Find every line containing the word "blockquote" in the records below; report only how many there are.

Segment Start: PROVIDED INFORMATION

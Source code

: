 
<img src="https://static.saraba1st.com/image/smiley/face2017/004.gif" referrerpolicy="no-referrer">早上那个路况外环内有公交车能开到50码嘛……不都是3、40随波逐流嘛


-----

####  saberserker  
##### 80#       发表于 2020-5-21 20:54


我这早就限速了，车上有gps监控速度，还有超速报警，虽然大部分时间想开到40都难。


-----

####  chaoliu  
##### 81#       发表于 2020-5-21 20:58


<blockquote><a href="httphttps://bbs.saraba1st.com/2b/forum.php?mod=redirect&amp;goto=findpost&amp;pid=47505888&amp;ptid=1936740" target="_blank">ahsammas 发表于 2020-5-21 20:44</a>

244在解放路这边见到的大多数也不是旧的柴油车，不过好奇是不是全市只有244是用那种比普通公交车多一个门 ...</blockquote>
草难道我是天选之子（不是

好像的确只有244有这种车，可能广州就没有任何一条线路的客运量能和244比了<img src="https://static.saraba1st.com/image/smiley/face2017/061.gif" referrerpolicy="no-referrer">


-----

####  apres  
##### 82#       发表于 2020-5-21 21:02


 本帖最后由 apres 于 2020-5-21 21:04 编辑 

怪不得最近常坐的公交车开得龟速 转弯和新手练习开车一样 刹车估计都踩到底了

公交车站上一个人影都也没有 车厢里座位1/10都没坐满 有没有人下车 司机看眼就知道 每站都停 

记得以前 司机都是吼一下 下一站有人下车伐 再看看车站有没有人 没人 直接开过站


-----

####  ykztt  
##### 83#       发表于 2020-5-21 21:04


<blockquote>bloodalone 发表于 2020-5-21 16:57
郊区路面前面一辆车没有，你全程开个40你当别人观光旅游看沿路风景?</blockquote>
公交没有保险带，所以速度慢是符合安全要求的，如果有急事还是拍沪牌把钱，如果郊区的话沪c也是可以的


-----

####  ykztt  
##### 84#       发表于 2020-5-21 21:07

Segment End: PROVIDED INFORMATION

WRITTEN ANSWER:
4